Tyler Skaggs

The hypocrisy files and 'irreparable harm': inside the Beijing loop and a Texas courtroom

The hypocrisy files and 'irreparable harm': inside the Beijing loop and a Texas courtroom

BEIJING — The news here Friday in the bubble — er, closed loop — was all about how International Olympic Committee president Thomas Bach came down hard, and appropriately, on the 15-year-old Russian skater Kamila Valieva’s “entourage.”

“We are following the rule of law and we are feeling at the same time with a minor, with a 15-year-old girl who obviously has a drug in her body that should not be in her body and the ones who have administered these drugs in her body — these are the ones who are guilty,” Bach said, referring to Valieva’s Dec. 25 positive test for trimetazidine.

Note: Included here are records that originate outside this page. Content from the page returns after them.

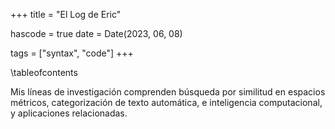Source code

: +++
title = "El Log de Eric"

hascode = true
date = Date(2023, 06, 08)

tags = ["syntax", "code"]
+++


\tableofcontents <!-- you can use \toc as well -->


Mis líneas de investigación comprenden búsqueda por similitud en espacios métricos, categorización de texto automática, e inteligencia computacional, y aplicaciones relacionadas.



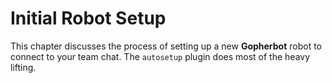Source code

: # Initial Robot Setup

This chapter discusses the process of setting up a new **Gopherbot** robot to connect to your team chat. The `autosetup` plugin does most of the heavy lifting.

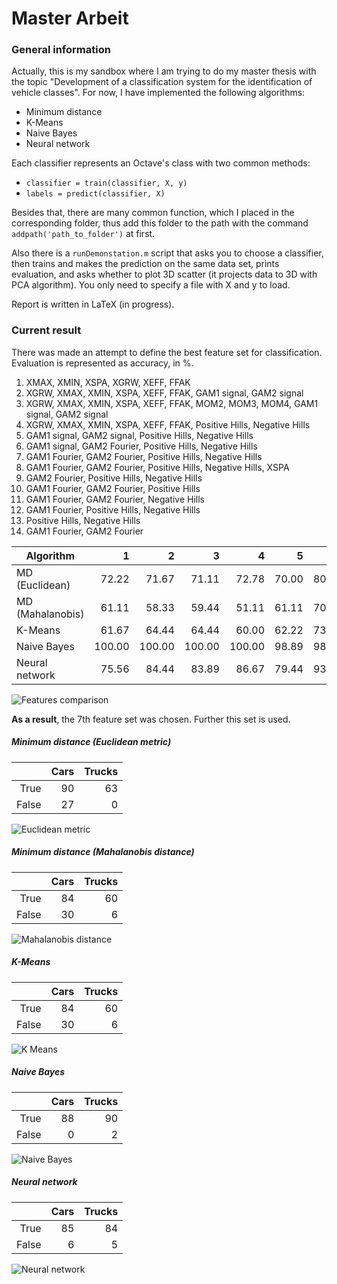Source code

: # Master Arbeit

### General information

Actually, this is my sandbox where I am trying to do my master thesis with the
topic "Development of a classification system for the identification of vehicle
classes". For now, I have implemented the following algorithms:

* Minimum distance
* K-Means
* Naive Bayes
* Neural network

Each classifier represents an Octave's class with two common methods:

* `classifier = train(classifier, X, y)`
* `labels = predict(classifier, X)`

Besides that, there are many common function, which I placed in the
corresponding folder, thus add this folder to the path with the command
`addpath('path_to_folder')` at first.

Also there is a `runDemonstation.m` script that asks you to choose a
classifier, then trains and makes the prediction on the same data set,
prints evaluation, and asks whether to plot 3D scatter (it projects data to
3D with PCA algorithm). You only need to specify a file with X and y to load.

Report is written in LaTeX (in progress).

### Current result

There was made an attempt to define the best feature set for classification.
Evaluation is represented as accuracy, in %.

1. XMAX, XMIN, XSPA, XGRW, XEFF, FFAK
2. XGRW, XMAX, XMIN, XSPA, XEFF, FFAK, GAM1 signal, GAM2 signal
3. XGRW, XMAX, XMIN, XSPA, XEFF, FFAK, MOM2, MOM3, MOM4, GAM1 signal, GAM2 signal
4. XGRW, XMAX, XMIN, XSPA, XEFF, FFAK, Positive Hills, Negative Hills
5. GAM1 signal, GAM2 signal, Positive Hills, Negative Hills
6. GAM1 signal, GAM2 Fourier, Positive Hills, Negative Hills
7. GAM1 Fourier, GAM2 Fourier, Positive Hills, Negative Hills
8. GAM1 Fourier, GAM2 Fourier, Positive Hills, Negative Hills, XSPA
9. GAM2 Fourier, Positive Hills, Negative Hills
10. GAM1 Fourier, GAM2 Fourier, Positive Hills
11. GAM1 Fourier, GAM2 Fourier, Negative Hills
12. GAM1 Fourier, Positive Hills, Negative Hills
13. Positive Hills, Negative Hills
14. GAM1 Fourier, GAM2 Fourier

| Algorithm | 1 | 2 | 3 | 4 | 5 | 6 | 7 | 8 | 9 | 10 | 11 | 12 | 13 | 14|
| --------- | ---: | ---: | ---: | ---: | ---: | ---: | ---: | ---: | ---: | ---: | ---: | ---: | ---: | ---: |
| MD (Euclidean) | 72.22 | 71.67 | 71.11 | 72.78 | 70.00 | 80.56 | 85.00 | 84.44 | 80.56 | 86.11 | 85.56 | 83.89 | 72.22 | 86.11 |
| MD (Mahalanobis) | 61.11 | 58.33 | 59.44 | 51.11 | 61.11 | 70.00 | 80.00 | 69.44 | 75.56 | 76.67 | 84.44 | 76.67 | 64.44 | 86.11 |
| K-Means | 61.67 | 64.44 | 64.44 | 60.00 | 62.22 | 73.89 | 75.00 | 75.00 | 73.89 | 75.56 | 76.11 | 75.00 | 58.33 | 75.00 |
| Naive Bayes | 100.00 | 100.00 | 100.00 | 100.00 | 98.89 | 98.89 | 98.89 | 99.44 | 82.78 | 100.00 | 100.00 | 82.78 | 72.78 | 100.00 |
| Neural network | 75.56 | 84.44 | 83.89 | 86.67 | 79.44 | 93.33 | 93.89 | 92.22 | 93.89 | 93.33 | 93.33 | 93.89 | 75.00 | 93.33 |

![Features comparison](https://raw.githubusercontent.com/apple-p1e/master-arbeit/master/images/merkmalsvergleich.png)

**As a result**, the 7th feature set was chosen. Further this set is used.

##### Minimum distance (Euclidean metric)

|       | Cars | Trucks |
| ----: | ---: | -----: |
| True  | 90 | 63 |
| False | 27 | 0 |

![Euclidean metric](https://raw.githubusercontent.com/apple-p1e/master-arbeit/master/images/3dEuclid.png)

##### Minimum distance (Mahalanobis distance)

|       | Cars | Trucks |
| ----: | ---: | -----: |
| True  | 84 | 60 |
| False | 30 | 6 |

![Mahalanobis distance](https://raw.githubusercontent.com/apple-p1e/master-arbeit/master/images/3dMahalanobis.png)

##### K-Means

|       | Cars | Trucks |
| ----: | ---: | -----: |
| True  | 84 | 60 |
| False | 30 | 6 |

![K Means](https://raw.githubusercontent.com/apple-p1e/master-arbeit/master/images/3dKMeans.png)

##### Naive Bayes

|       | Cars | Trucks |
| ----: | ---: | -----: |
| True  | 88 | 90 |
| False | 0 | 2 |

![Naive Bayes](https://raw.githubusercontent.com/apple-p1e/master-arbeit/master/images/3dNaiveBayes.png)

##### Neural network

|       | Cars | Trucks |
| ----: | ---: | -----: |
| True  | 85 | 84 |
| False | 6 | 5 |

![Neural network](https://raw.githubusercontent.com/apple-p1e/master-arbeit/master/images/3dNeuralNetwork.png)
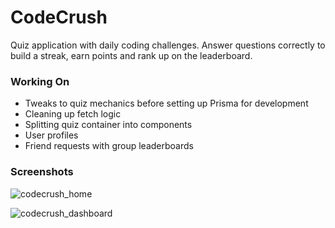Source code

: # CodeCrush

Quiz application with daily coding challenges. Answer questions correctly to build a streak, earn points and rank up on the leaderboard.

### Working On
- Tweaks to quiz mechanics before setting up Prisma for development
- Cleaning up fetch logic
- Splitting quiz container into components
- User profiles
- Friend requests with group leaderboards

### Screenshots
![codecrush_home](https://github.com/markslorach/codecrush/assets/15185553/eaf15e5f-9f33-459d-a84a-3a062c3fbb8f)


![codecrush_dashboard](https://github.com/markslorach/codecrush/assets/15185553/0607aaff-9e56-4d21-9f5c-c9bf292d3c87)

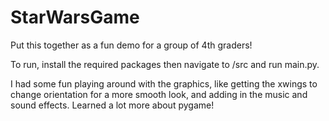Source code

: # StarWarsGame
Put this together as a fun demo for a group of 4th graders!

To run, install the required packages then navigate to /src and run main.py.

I had some fun playing around with the graphics, like getting the xwings to change orientation for a more smooth look, and adding in the music and sound effects. Learned a lot more about pygame!
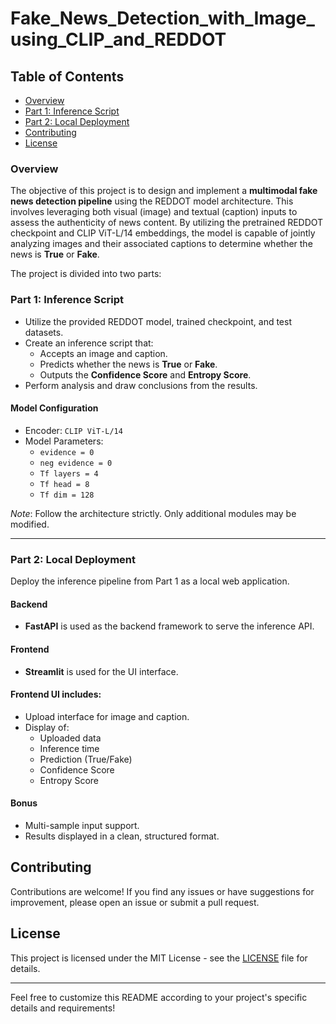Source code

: # Fake_News_Detection_with_Image_using_CLIP_and_REDDOT
## Table of Contents

- [Overview](#overview)
- [Part 1: Inference Script](#part-1-inference-script)
- [Part 2: Local Deployment](#part-2-local-deployment)
- [Contributing](#contributing)
- [License](#license)

### Overview
The objective of this project is to design and implement a **multimodal fake news detection pipeline** using the REDDOT model architecture. This involves leveraging both visual (image) and textual (caption) inputs to assess the authenticity of news content. By utilizing the pretrained REDDOT checkpoint and CLIP ViT-L/14 embeddings, the model is capable of jointly analyzing images and their associated captions to determine whether the news is **True** or **Fake**.


The project is divided into two parts:

### Part 1: Inference Script
- Utilize the provided REDDOT model, trained checkpoint, and test datasets.
- Create an inference script that:
  - Accepts an image and caption.
  - Predicts whether the news is **True** or **Fake**.
  - Outputs the **Confidence Score** and **Entropy Score**.
- Perform analysis and draw conclusions from the results.

#### Model Configuration
- Encoder: `CLIP ViT-L/14`
- Model Parameters:
  - `evidence = 0`
  - `neg evidence = 0`
  - `Tf layers = 4`
  - `Tf head = 8`
  - `Tf dim = 128`

*Note*: Follow the architecture strictly. Only additional modules may be modified.

---

### Part 2: Local Deployment

Deploy the inference pipeline from Part 1 as a local web application.

#### Backend
- **FastAPI** is used as the backend framework to serve the inference API.

#### Frontend
- **Streamlit** is used for the UI interface.

#### Frontend UI includes:
- Upload interface for image and caption.
- Display of:
  - Uploaded data
  - Inference time
  - Prediction (True/Fake)
  - Confidence Score
  - Entropy Score

#### Bonus
- Multi-sample input support.
- Results displayed in a clean, structured format.


## Contributing

Contributions are welcome! If you find any issues or have suggestions for improvement, please open an issue or submit a pull request.

## License

This project is licensed under the MIT License - see the [LICENSE](LICENSE) file for details.

---

Feel free to customize this README according to your project's specific details and requirements! 
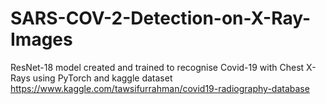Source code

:# SARS-COV-2-Detection-on-X-Ray-Images
ResNet-18 model created and trained to recognise Covid-19 with Chest X-Rays using PyTorch and kaggle dataset
https://www.kaggle.com/tawsifurrahman/covid19-radiography-database
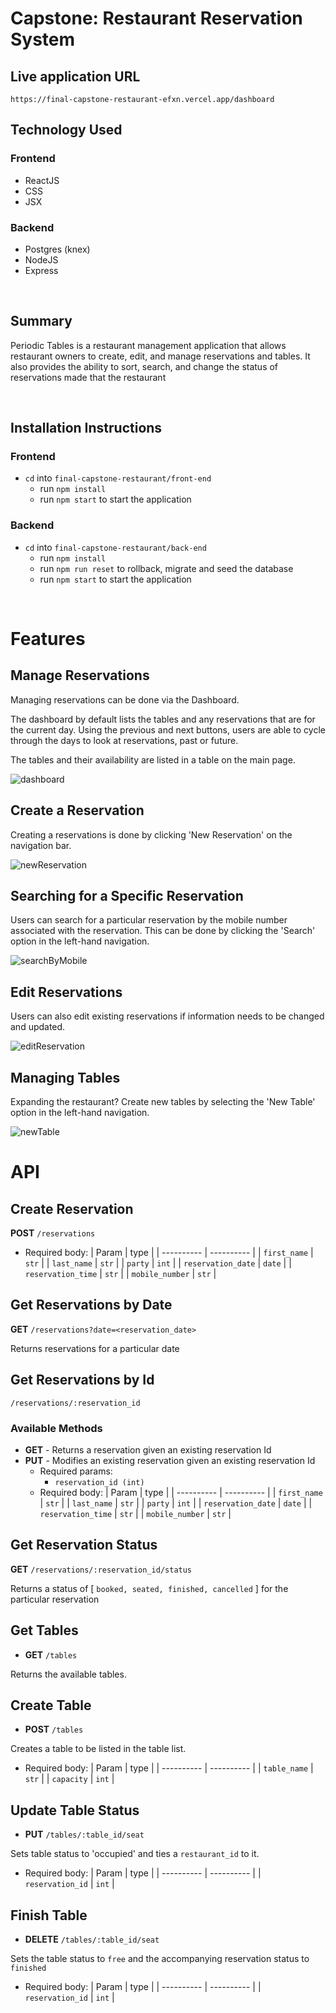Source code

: # Capstone: Restaurant Reservation System

## Live application URL

`https://final-capstone-restaurant-efxn.vercel.app/dashboard`

## Technology Used

### Frontend

- ReactJS
- CSS
- JSX

### Backend

- Postgres (knex)
- NodeJS
- Express

<br>

## Summary

Periodic Tables is a restaurant management application that allows restaurant owners to create, edit, and manage reservations and tables. It also provides the ability to sort, search, and change the status of reservations made that the restaurant

<br>

## Installation Instructions

### Frontend

- `cd` into `final-capstone-restaurant/front-end`
  - run `npm install`
  - run `npm start` to start the application

### Backend

- `cd` into `final-capstone-restaurant/back-end`
  - run `npm install`
  - run `npm run reset` to rollback, migrate and seed the database
  - run `npm start` to start the application

<br>

# Features

## Manage Reservations

Managing reservations can be done via the Dashboard.

The dashboard by default lists the tables and any reservations that are for the current day. Using the previous and next buttons, users are able to cycle through the days to look at reservations, past or future.

The tables and their availability are listed in a table on the main page.

![dashboard](https://github.com/BHowle/periodic-tables-thinkful/blob/main/images/Dashboard.PNG)

## Create a Reservation

Creating a reservations is done by clicking 'New Reservation' on the navigation bar.

![newReservation](https://github.com/BHowle/periodic-tables-thinkful/blob/main/images/CreateReservation.PNG)

## Searching for a Specific Reservation

Users can search for a particular reservation by the mobile number associated with the reservation. This can be done by clicking the 'Search' option in the left-hand navigation.

![searchByMobile](https://github.com/BHowle/periodic-tables-thinkful/blob/main/images/Search.PNG)

## Edit Reservations

Users can also edit existing reservations if information needs to be changed and updated.

![editReservation](https://github.com/BHowle/periodic-tables-thinkful/blob/main/images/EditReservation.PNG)

## Managing Tables

Expanding the restaurant? Create new tables by selecting the 'New Table' option in the left-hand navigation.

![newTable](https://github.com/BHowle/periodic-tables-thinkful/blob/main/images/CreateTables.PNG)

# API

## Create Reservation

**POST** `/reservations`

- Required body:
  | Param | type |
  | ---------- | ---------- |
  | `first_name` | `str` |
  | `last_name` | `str` |
  | `party` | `int` |
  | `reservation_date` | `date` |
  | `reservation_time` | `str` |
  | `mobile_number` | `str` |

## Get Reservations by Date

**GET** `/reservations?date=<reservation_date>`

Returns reservations for a particular date

## Get Reservations by Id

`/reservations/:reservation_id`

### Available Methods

- **GET** - Returns a reservation given an existing reservation Id
- **PUT** - Modifies an existing reservation given an existing reservation Id
  - Required params:
    - `reservation_id (int)`
  - Required body:
    | Param | type |
    | ---------- | ---------- |
    | `first_name` | `str` |
    | `last_name` | `str` |
    | `party` | `int` |
    | `reservation_date` | `date` |
    | `reservation_time` | `str` |
    | `mobile_number` | `str` |

## Get Reservation Status

**GET** `/reservations/:reservation_id/status`

Returns a status of [ `booked, seated, finished, cancelled` ] for the particular reservation

## Get Tables

- **GET** `/tables`

Returns the available tables.

## Create Table

- **POST** `/tables`

Creates a table to be listed in the table list.

- Required body:
  | Param | type |
  | ---------- | ---------- |
  | `table_name` | `str` |
  | `capacity` | `int` |

## Update Table Status

- **PUT** `/tables/:table_id/seat`

Sets table status to 'occupied' and ties a `restaurant_id` to it.

- Required body:
  | Param | type |
  | ---------- | ---------- |
  | `reservation_id` | `int` |

## Finish Table

- **DELETE** `/tables/:table_id/seat`

Sets the table status to `free` and the accompanying reservation status to `finished`

- Required body:
  | Param | type |
  | ---------- | ---------- |
  | `reservation_id` | `int` |
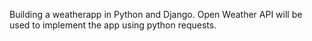 Building a weatherapp in Python and Django. Open Weather API will be used to implement the app using python requests.
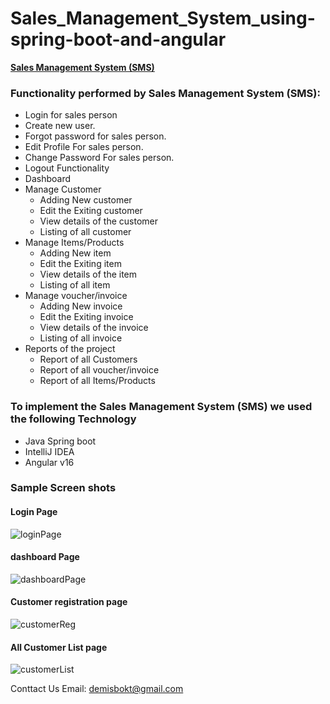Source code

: # Sales_Management_System_using-spring-boot-and-angular

__[Sales Management System (SMS)](https://github.com/DemisD/Sales_Management_System)__


### Functionality performed by Sales Management System (SMS):
- Login for sales person
- Create new user.
- Forgot password for sales person.
- Edit Profile For sales person.
- Change Password For sales person.
- Logout Functionality
- Dashboard
- Manage Customer 
  - Adding New customer 
  - Edit the Exiting customer 
  - View details of the customer 
  - Listing of all customer 
- Manage Items/Products
  - Adding New item
  - Edit the Exiting item
  - View details of the item
  - Listing of all item
- Manage voucher/invoice
  - Adding New invoice
  - Edit the Exiting invoice
  - View details of the invoice
  - Listing of all invoice
- Reports of the project 
  - Report of all Customers
  - Report of all voucher/invoice
  - Report of all Items/Products


### To implement the Sales Management System (SMS) we used the following Technology
- Java Spring boot
- IntelliJ IDEA
- Angular v16 

### Sample Screen shots
#### Login Page
![loginPage](https://github.com/DemisD/Sales_Management_System_Using-SpringBoot-and-Angular/assets/48995115/07c87712-7390-44dd-a200-2c6078ba5f7c)

#### dashboard Page 
![dashboardPage](https://github.com/DemisD/Sales_Management_System_Using-SpringBoot-and-Angular/assets/48995115/af590390-e6cc-401a-89db-18695463d5df)

#### Customer registration page

![customerReg](https://github.com/DemisD/Sales_Management_System_Using-SpringBoot-and-Angular/assets/48995115/6d98c11f-62ea-407d-94d3-3b4cd5a65ff1)
#### All Customer List page
![customerList](https://github.com/DemisD/Sales_Management_System_Using-SpringBoot-and-Angular/assets/48995115/30b4b2ac-bb23-44d4-b494-e0de94e107c7)

Conttact Us
Email: demisbokt@gmail.com
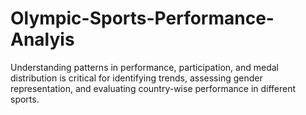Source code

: # Olympic-Sports-Performance-Analyis
Understanding patterns in performance, participation, and medal distribution is critical for identifying trends, assessing gender representation, and evaluating country-wise performance in different sports.
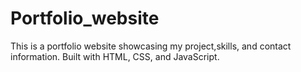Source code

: # Portfolio_website
 This is a portfolio website showcasing my project,skills, and contact information.  Built with  HTML, CSS, and JavaScript.
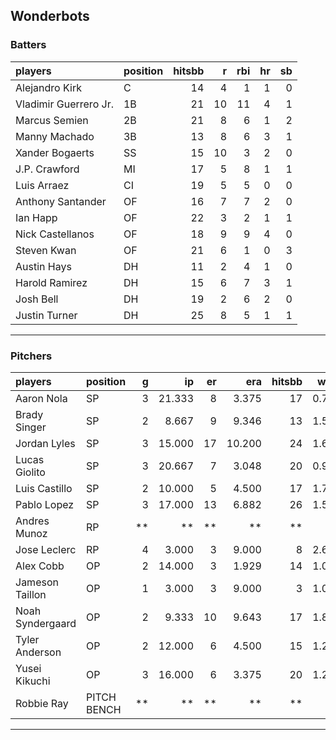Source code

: ## Wonderbots

### Batters

 
|players               |position | hitsbb|  r| rbi| hr| sb| 
|:---------------------|:--------|------:|--:|---:|--:|--:| 
|Alejandro Kirk        |C        |     14|  4|   1|  1|  0| 
|Vladimir Guerrero Jr. |1B       |     21| 10|  11|  4|  1| 
|Marcus Semien         |2B       |     21|  8|   6|  1|  2| 
|Manny Machado         |3B       |     13|  8|   6|  3|  1| 
|Xander Bogaerts       |SS       |     15| 10|   3|  2|  0| 
|J.P. Crawford         |MI       |     17|  5|   8|  1|  1| 
|Luis Arraez           |CI       |     19|  5|   5|  0|  0| 
|Anthony Santander     |OF       |     16|  7|   7|  2|  0| 
|Ian Happ              |OF       |     22|  3|   2|  1|  1| 
|Nick Castellanos      |OF       |     18|  9|   9|  4|  0| 
|Steven Kwan           |OF       |     21|  6|   1|  0|  3| 
|Austin Hays           |DH       |     11|  2|   4|  1|  0| 
|Harold Ramirez        |DH       |     15|  6|   7|  3|  1| 
|Josh Bell             |DH       |     19|  2|   6|  2|  0| 
|Justin Turner         |DH       |     25|  8|   5|  1|  1| 


* * *

### Pitchers

 
|players          |position    |  g|     ip| er|    era| hitsbb|  whip| so|  w| sv| 
|:----------------|:-----------|--:|------:|--:|------:|------:|-----:|--:|--:|--:| 
|Aaron Nola       |SP          |  3| 21.333|  8|  3.375|     17| 0.797| 14|  1|  0| 
|Brady Singer     |SP          |  2|  8.667|  9|  9.346|     13| 1.500| 10|  1|  0| 
|Jordan Lyles     |SP          |  3| 15.000| 17| 10.200|     24| 1.600| 12|  0|  0| 
|Lucas Giolito    |SP          |  3| 20.667|  7|  3.048|     20| 0.968| 18|  0|  0| 
|Luis Castillo    |SP          |  2| 10.000|  5|  4.500|     17| 1.700| 12|  0|  0| 
|Pablo Lopez      |SP          |  3| 17.000| 13|  6.882|     26| 1.529| 21|  1|  0| 
|Andres Munoz     |RP          | **|     **| **|     **|     **|    **| **| **| **| 
|Jose Leclerc     |RP          |  4|  3.000|  3|  9.000|      8| 2.667|  4|  0|  0| 
|Alex Cobb        |OP          |  2| 14.000|  3|  1.929|     14| 1.000| 11|  1|  0| 
|Jameson Taillon  |OP          |  1|  3.000|  3|  9.000|      3| 1.000|  4|  0|  0| 
|Noah Syndergaard |OP          |  2|  9.333| 10|  9.643|     17| 1.821|  2|  1|  0| 
|Tyler Anderson   |OP          |  2| 12.000|  6|  4.500|     15| 1.250|  8|  0|  0| 
|Yusei Kikuchi    |OP          |  3| 16.000|  6|  3.375|     20| 1.250| 13|  2|  0| 
|Robbie Ray       |PITCH BENCH | **|     **| **|     **|     **|    **| **| **| **| 


* * *


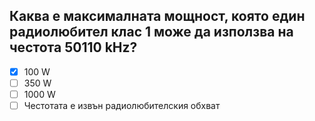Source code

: ## Каква е максималната мощност, която един радиолюбител клас 1 може да използва на честота 50110 kHz?

<!-- Верният отговор е отбелязан с [X] -->

- [X] 100 W
- [ ] 350 W
- [ ] 1000 W
- [ ] Честотата е извън радиолюбителския обхват

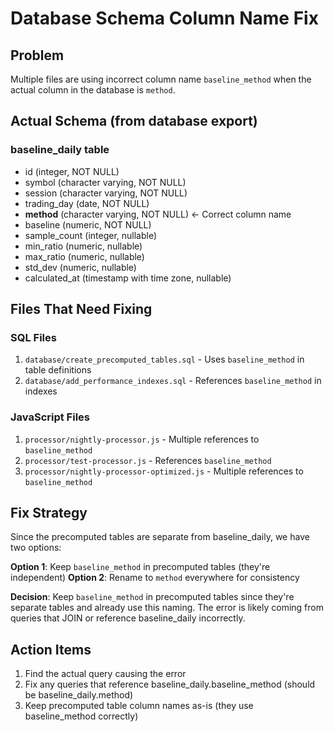 # Database Schema Column Name Fix

## Problem
Multiple files are using incorrect column name `baseline_method` when the actual column in the database is `method`.

## Actual Schema (from database export)

### baseline_daily table
- id (integer, NOT NULL)
- symbol (character varying, NOT NULL)
- session (character varying, NOT NULL)
- trading_day (date, NOT NULL)
- **method** (character varying, NOT NULL) ← Correct column name
- baseline (numeric, NOT NULL)
- sample_count (integer, nullable)
- min_ratio (numeric, nullable)
- max_ratio (numeric, nullable)
- std_dev (numeric, nullable)
- calculated_at (timestamp with time zone, nullable)

## Files That Need Fixing

### SQL Files
1. `database/create_precomputed_tables.sql` - Uses `baseline_method` in table definitions
2. `database/add_performance_indexes.sql` - References `baseline_method` in indexes

### JavaScript Files
1. `processor/nightly-processor.js` - Multiple references to `baseline_method`
2. `processor/test-processor.js` - References `baseline_method`
3. `processor/nightly-processor-optimized.js` - Multiple references to `baseline_method`

## Fix Strategy
Since the precomputed tables are separate from baseline_daily, we have two options:

**Option 1**: Keep `baseline_method` in precomputed tables (they're independent)
**Option 2**: Rename to `method` everywhere for consistency

**Decision**: Keep `baseline_method` in precomputed tables since they're separate tables and already use this naming. The error is likely coming from queries that JOIN or reference baseline_daily incorrectly.

## Action Items
1. Find the actual query causing the error
2. Fix any queries that reference baseline_daily.baseline_method (should be baseline_daily.method)
3. Keep precomputed table column names as-is (they use baseline_method correctly)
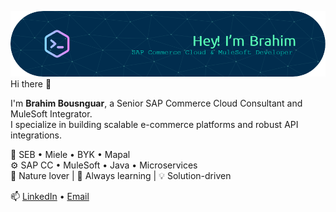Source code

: ![Banner](./brbousnguar.png)
Hi there 👋

I'm **Brahim Bousnguar**, a Senior SAP Commerce Cloud Consultant and MuleSoft Integrator.  
I specialize in building scalable e-commerce platforms and robust API integrations.

💼 SEB • Miele • BYK • Mapal  
⚙️ SAP CC • MuleSoft • Java • Microservices  
🌱 Nature lover | 🎯 Always learning | 💡 Solution-driven

📫 [LinkedIn](https://www.linkedin.com/in/brahim-bousnguar) • [Email](mailto:b.bousnguar@gmail.com)
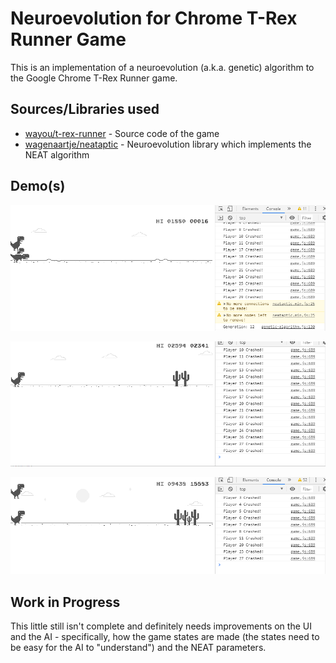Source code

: # Neuroevolution for Chrome T-Rex Runner Game
This is an implementation of a neuroevolution (a.k.a. genetic) algorithm to the Google Chrome T-Rex Runner game.

## Sources/Libraries used
 - [wayou/t-rex-runner](https://github.com/wayou/t-rex-runner) - Source code of the game
 - [wagenaartje/neataptic](https://github.com/wagenaartje/neataptic) - Neuroevolution library which implements the NEAT algorithm


## Demo(s)
![](demo.gif)

![](demo2.gif)

![](demo3.gif)

## Work in Progress
This little still isn't complete and definitely needs improvements on the UI and the AI - specifically, how the game states are made (the states need to be easy for the AI to "understand") and the NEAT parameters.
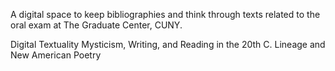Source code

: A digital space to keep bibliographies and think through texts related to the oral exam at The Graduate Center, CUNY. 

Digital Textuality
Mysticism, Writing, and Reading in the 20th C. 
Lineage and New American Poetry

A few moments later, Bach turned to a World Anti-Doping inquiry into the people around Valieva. She crumbled on the ice Thursday night, sliding from first to fourth and breaking into tears, only to be met by her coach, Eteri Tutberidze, asking why she gave up, a moment that Bach called chilling and disturbing: “I hope that this inquiry will bring clarity so that the full truth is coming to light that the people who are responsible for this, that they will be held responsible for this — that they will be held responsible for this in the right way and when I say the right way, I say in the strongest possible way.”